それにしても、私は朦朧(もうろう)として鈍重(どんじゅう)でいながら、それでいて耐(た)え難(がた)いまでに敏感になるという矛盾した精神状態の中にいた。神経が三倍も過敏になるとされ、集団生活で交(か)わされるささいな言葉付きにも、まるで神経を切(き)り刻(きざ)まれるかのように傷付いた。
震(ふる)えながら暴れ出しそうになる、そんな感情の耐え難(がた)さを、本当に、今日一日、凌(しの)ぐだけで精一杯だった。そんな時、「今日一日だけでいい、明日(あした)になれば、今日のことは忘(わす)れてしまうのだ」と、懸命(けんめい)に自分に言い聞かせて、やっとの思いで、今という時を過ぎ越(こ)すのだった。
そんな精神的な症状(しょうじょう)は、確かに、同じ症状を持った仲間たちの中にいてしか凌(しの)ぐことのできないものだった。
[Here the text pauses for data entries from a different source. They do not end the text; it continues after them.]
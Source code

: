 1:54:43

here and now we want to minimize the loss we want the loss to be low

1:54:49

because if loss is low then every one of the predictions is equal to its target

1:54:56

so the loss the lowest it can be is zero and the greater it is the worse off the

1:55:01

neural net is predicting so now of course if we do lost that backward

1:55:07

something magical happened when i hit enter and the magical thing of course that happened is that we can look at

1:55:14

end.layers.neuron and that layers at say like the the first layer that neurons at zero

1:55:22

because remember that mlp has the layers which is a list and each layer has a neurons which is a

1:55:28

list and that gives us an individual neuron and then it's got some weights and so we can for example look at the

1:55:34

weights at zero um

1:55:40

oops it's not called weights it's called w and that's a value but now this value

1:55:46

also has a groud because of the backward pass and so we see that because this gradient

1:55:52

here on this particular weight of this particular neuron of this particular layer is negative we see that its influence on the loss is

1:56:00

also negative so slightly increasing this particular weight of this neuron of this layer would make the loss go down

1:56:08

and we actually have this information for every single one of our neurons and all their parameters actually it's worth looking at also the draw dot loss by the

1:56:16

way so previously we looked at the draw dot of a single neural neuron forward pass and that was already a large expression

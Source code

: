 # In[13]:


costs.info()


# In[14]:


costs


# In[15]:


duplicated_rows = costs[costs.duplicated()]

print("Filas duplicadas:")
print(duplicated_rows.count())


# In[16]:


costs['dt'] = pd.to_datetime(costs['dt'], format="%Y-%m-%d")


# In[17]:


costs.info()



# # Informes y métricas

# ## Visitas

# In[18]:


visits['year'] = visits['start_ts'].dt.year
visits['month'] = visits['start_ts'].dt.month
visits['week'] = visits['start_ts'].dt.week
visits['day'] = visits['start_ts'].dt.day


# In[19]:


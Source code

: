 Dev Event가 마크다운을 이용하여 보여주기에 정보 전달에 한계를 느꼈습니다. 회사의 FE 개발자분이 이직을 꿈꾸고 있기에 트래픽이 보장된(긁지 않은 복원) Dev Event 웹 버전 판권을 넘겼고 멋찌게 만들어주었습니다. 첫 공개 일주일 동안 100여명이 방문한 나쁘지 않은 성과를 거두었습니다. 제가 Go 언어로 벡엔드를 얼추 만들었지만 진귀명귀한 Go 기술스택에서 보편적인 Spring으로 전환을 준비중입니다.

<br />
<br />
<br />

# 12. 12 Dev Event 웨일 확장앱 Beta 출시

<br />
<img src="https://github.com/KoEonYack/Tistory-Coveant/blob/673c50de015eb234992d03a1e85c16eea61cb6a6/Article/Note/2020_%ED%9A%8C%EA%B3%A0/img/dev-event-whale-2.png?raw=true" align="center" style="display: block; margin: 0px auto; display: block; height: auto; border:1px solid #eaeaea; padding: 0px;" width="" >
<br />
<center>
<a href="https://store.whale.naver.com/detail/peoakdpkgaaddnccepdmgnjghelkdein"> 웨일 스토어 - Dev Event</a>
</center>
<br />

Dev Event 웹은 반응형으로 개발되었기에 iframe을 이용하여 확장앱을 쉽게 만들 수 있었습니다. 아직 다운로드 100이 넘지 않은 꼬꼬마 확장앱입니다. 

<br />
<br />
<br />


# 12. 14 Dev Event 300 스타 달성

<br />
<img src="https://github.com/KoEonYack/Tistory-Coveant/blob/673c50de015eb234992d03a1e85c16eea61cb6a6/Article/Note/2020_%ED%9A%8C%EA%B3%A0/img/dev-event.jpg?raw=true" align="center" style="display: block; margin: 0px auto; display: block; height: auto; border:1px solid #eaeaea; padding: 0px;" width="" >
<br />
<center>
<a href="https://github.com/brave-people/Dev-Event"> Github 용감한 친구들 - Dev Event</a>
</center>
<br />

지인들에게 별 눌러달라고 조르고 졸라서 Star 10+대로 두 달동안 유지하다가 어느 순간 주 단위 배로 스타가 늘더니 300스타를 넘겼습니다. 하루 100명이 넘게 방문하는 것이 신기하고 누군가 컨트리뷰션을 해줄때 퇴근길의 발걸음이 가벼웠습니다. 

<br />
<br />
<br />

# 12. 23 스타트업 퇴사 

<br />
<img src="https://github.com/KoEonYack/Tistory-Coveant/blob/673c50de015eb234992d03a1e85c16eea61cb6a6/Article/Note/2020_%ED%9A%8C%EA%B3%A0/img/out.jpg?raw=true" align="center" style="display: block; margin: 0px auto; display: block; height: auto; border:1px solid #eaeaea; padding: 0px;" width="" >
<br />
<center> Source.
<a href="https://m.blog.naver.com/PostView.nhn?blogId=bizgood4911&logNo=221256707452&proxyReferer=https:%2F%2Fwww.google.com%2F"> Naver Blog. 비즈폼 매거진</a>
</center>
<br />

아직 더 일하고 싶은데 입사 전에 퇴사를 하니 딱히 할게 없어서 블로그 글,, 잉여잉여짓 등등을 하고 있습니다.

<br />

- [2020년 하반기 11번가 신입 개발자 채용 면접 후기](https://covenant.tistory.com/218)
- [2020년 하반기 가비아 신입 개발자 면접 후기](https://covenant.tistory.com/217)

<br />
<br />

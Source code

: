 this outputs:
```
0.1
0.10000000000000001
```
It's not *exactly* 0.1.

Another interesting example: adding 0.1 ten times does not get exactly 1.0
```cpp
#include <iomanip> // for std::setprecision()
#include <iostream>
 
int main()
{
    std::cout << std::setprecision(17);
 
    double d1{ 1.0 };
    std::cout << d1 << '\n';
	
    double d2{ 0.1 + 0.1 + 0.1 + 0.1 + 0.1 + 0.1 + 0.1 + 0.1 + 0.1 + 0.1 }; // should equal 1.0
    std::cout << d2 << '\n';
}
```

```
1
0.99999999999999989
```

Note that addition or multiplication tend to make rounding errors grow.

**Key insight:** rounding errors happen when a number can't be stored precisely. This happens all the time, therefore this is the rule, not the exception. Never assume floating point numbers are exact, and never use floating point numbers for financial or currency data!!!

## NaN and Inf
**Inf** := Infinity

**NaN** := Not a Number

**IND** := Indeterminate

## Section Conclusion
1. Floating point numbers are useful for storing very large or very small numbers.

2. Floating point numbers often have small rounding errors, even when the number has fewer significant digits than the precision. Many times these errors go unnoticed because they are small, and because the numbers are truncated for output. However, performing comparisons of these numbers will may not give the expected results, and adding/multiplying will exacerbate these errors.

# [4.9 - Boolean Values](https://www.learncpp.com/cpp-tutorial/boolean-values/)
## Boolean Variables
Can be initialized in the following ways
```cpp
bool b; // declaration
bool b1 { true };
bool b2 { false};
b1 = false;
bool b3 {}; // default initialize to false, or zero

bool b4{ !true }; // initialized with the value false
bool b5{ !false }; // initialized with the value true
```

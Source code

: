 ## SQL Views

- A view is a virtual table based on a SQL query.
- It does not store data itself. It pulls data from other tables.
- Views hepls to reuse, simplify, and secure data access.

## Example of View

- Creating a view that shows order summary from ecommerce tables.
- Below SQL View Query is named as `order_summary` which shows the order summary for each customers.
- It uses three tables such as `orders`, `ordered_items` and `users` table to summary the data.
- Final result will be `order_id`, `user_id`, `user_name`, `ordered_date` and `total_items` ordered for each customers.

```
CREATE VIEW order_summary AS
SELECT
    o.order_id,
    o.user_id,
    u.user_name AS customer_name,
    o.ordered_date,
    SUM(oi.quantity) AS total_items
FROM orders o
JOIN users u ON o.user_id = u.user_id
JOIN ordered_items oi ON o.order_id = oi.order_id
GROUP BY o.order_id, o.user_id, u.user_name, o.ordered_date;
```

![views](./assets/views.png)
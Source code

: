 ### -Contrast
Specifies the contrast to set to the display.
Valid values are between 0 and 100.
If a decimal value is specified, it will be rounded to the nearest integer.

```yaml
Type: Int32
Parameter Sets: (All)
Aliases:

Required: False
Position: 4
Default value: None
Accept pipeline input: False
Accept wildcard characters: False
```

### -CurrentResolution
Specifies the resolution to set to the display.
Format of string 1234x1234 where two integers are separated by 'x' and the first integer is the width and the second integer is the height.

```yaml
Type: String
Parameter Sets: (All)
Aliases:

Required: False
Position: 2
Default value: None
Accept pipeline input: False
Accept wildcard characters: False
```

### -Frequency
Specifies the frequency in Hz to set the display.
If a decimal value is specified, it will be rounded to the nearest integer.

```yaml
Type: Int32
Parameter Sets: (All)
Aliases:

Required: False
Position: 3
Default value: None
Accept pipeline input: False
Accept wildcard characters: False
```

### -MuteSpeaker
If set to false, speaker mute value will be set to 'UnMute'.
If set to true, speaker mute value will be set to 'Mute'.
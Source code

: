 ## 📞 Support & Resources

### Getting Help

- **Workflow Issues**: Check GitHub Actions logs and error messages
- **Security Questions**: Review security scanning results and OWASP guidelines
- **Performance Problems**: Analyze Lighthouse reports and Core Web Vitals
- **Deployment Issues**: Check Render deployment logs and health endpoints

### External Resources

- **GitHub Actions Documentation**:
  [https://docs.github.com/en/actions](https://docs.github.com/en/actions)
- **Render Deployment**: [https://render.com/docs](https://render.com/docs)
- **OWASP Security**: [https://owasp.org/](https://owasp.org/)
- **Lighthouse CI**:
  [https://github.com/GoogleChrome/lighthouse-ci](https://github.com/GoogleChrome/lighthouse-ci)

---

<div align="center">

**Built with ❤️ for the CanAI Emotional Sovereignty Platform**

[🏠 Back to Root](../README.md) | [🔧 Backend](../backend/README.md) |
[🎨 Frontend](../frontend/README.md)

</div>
そして、肉体的にはさらに悲惨だった。まるで自分の体が自分の体でなくなって、さながら操(あやつ)り人形でも操るように、自分の体を操らなければならなかった。ことに膝(ひざ)から下の感覚が無くなって、宙に浮かんでさ迷(まよ)うようだった。それで蹈鞴(たたら)を踏むようにして、平(たいら)なところでもよく転(ころ)んだ。